- **Stored data entries**:
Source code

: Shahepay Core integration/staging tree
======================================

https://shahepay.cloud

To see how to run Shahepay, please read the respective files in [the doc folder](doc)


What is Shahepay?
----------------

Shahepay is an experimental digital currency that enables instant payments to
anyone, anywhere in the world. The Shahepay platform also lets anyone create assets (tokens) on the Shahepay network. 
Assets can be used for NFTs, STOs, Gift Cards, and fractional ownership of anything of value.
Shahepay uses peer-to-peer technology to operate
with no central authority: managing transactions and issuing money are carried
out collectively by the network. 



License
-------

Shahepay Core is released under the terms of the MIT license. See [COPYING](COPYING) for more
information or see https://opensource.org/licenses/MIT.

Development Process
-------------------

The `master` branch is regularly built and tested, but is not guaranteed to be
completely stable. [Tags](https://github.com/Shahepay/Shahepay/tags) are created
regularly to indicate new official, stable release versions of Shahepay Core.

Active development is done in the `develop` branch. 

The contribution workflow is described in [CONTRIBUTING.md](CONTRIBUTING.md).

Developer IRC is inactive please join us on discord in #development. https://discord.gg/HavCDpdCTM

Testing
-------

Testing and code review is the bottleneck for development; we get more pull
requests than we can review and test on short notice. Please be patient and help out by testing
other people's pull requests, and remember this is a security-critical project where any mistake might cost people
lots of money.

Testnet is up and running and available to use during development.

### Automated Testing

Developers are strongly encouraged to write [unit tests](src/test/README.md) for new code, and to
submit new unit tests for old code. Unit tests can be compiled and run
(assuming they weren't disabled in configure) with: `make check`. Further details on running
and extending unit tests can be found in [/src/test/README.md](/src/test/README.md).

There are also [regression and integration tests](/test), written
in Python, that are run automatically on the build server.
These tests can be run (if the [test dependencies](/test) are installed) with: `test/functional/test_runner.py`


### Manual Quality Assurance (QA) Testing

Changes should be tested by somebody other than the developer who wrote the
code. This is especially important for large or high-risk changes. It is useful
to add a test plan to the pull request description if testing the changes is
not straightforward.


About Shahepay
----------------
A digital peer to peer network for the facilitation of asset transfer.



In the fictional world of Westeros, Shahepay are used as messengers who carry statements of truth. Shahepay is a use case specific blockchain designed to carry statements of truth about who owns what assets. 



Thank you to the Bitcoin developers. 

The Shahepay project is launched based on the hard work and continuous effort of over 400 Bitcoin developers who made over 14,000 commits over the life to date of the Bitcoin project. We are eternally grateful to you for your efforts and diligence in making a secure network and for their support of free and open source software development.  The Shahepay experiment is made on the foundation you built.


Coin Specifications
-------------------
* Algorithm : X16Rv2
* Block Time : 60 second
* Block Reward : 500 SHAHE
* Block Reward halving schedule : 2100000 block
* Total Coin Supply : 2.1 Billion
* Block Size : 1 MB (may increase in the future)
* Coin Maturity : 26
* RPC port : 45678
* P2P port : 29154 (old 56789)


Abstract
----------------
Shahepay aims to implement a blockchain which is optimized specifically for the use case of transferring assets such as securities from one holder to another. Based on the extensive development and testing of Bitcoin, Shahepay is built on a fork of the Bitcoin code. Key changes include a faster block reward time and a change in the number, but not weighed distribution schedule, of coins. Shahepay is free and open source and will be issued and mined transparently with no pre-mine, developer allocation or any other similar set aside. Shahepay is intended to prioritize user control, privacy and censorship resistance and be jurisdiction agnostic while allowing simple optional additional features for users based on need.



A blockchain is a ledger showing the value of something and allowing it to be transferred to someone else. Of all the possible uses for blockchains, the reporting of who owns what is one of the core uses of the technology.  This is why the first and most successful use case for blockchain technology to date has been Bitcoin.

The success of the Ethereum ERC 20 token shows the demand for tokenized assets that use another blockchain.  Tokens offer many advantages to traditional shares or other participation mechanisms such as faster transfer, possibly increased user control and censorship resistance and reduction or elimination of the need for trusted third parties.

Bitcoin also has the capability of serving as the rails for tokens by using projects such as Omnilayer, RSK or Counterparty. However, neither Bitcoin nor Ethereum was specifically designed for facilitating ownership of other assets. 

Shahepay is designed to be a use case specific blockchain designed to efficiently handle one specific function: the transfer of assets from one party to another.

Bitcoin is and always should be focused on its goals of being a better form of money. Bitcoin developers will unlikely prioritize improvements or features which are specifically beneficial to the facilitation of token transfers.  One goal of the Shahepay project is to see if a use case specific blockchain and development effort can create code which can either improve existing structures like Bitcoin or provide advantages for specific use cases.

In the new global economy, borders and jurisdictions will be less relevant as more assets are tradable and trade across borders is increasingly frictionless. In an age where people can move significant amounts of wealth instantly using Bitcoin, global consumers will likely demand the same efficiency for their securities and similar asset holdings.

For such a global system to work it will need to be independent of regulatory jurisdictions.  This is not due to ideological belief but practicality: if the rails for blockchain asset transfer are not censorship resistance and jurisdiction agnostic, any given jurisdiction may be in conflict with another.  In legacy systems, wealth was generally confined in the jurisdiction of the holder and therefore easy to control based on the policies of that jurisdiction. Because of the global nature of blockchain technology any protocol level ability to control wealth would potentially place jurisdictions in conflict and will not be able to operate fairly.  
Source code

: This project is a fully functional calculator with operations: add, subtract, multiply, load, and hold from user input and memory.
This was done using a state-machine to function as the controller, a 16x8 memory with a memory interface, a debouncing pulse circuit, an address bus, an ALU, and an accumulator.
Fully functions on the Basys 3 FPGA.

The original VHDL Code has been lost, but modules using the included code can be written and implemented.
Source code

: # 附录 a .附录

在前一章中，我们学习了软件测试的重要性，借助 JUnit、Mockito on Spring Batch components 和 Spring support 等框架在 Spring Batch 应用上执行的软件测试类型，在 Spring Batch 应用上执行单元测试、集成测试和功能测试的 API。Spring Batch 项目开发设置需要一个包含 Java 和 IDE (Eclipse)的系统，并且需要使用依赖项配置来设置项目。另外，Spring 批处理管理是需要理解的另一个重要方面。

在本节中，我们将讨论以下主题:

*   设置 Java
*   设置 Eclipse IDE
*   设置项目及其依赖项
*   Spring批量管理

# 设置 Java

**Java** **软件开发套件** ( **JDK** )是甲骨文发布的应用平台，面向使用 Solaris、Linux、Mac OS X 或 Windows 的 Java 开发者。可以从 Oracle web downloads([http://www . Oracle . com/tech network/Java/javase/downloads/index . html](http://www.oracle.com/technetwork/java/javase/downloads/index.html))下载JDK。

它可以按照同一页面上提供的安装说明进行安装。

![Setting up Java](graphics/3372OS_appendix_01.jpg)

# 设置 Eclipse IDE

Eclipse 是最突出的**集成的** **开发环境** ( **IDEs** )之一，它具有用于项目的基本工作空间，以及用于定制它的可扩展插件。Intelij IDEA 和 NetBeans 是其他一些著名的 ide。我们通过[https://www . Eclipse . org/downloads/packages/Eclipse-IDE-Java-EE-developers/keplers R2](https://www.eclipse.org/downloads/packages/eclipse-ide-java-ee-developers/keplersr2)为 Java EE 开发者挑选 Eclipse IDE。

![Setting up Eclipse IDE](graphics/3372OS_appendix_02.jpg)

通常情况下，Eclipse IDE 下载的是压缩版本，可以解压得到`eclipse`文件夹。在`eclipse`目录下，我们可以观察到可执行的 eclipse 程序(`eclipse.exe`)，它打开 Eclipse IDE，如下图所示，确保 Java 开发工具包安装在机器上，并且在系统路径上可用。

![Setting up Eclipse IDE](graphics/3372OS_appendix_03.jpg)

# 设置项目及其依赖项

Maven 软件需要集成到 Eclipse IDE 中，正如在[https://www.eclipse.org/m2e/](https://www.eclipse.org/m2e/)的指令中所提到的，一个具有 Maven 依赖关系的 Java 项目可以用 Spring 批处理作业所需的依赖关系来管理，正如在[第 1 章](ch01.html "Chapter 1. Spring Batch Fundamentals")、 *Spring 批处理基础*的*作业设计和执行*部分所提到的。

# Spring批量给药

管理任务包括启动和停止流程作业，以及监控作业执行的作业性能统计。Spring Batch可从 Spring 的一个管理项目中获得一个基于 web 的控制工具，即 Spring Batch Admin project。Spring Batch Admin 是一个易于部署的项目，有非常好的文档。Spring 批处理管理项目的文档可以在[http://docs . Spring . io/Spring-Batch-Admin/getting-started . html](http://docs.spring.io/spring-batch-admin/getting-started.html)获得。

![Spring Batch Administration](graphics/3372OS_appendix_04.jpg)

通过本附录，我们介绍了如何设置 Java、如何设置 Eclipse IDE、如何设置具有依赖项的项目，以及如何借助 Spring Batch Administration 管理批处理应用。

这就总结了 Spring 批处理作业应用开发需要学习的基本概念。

- **To do**: In the entries above, find the line holding "The contribution workflow" and the line holding "in Python, that"; print both of them and every line between, exactly, and nothing else.

- **Finished exercise**:
The contribution workflow is described in [CONTRIBUTING.md](CONTRIBUTING.md).

Developer IRC is inactive please join us on discord in #development. https://discord.gg/HavCDpdCTM

Testing
-------

Testing and code review is the bottleneck for development; we get more pull
requests than we can review and test on short notice. Please be patient and help out by testing
other people's pull requests, and remember this is a security-critical project where any mistake might cost people
lots of money.

Testnet is up and running and available to use during development.

### Automated Testing

Developers are strongly encouraged to write [unit tests](src/test/README.md) for new code, and to
submit new unit tests for old code. Unit tests can be compiled and run
(assuming they weren't disabled in configure) with: `make check`. Further details on running
and extending unit tests can be found in [/src/test/README.md](/src/test/README.md).

There are also [regression and integration tests](/test), written
in Python, that are run automatically on the build server.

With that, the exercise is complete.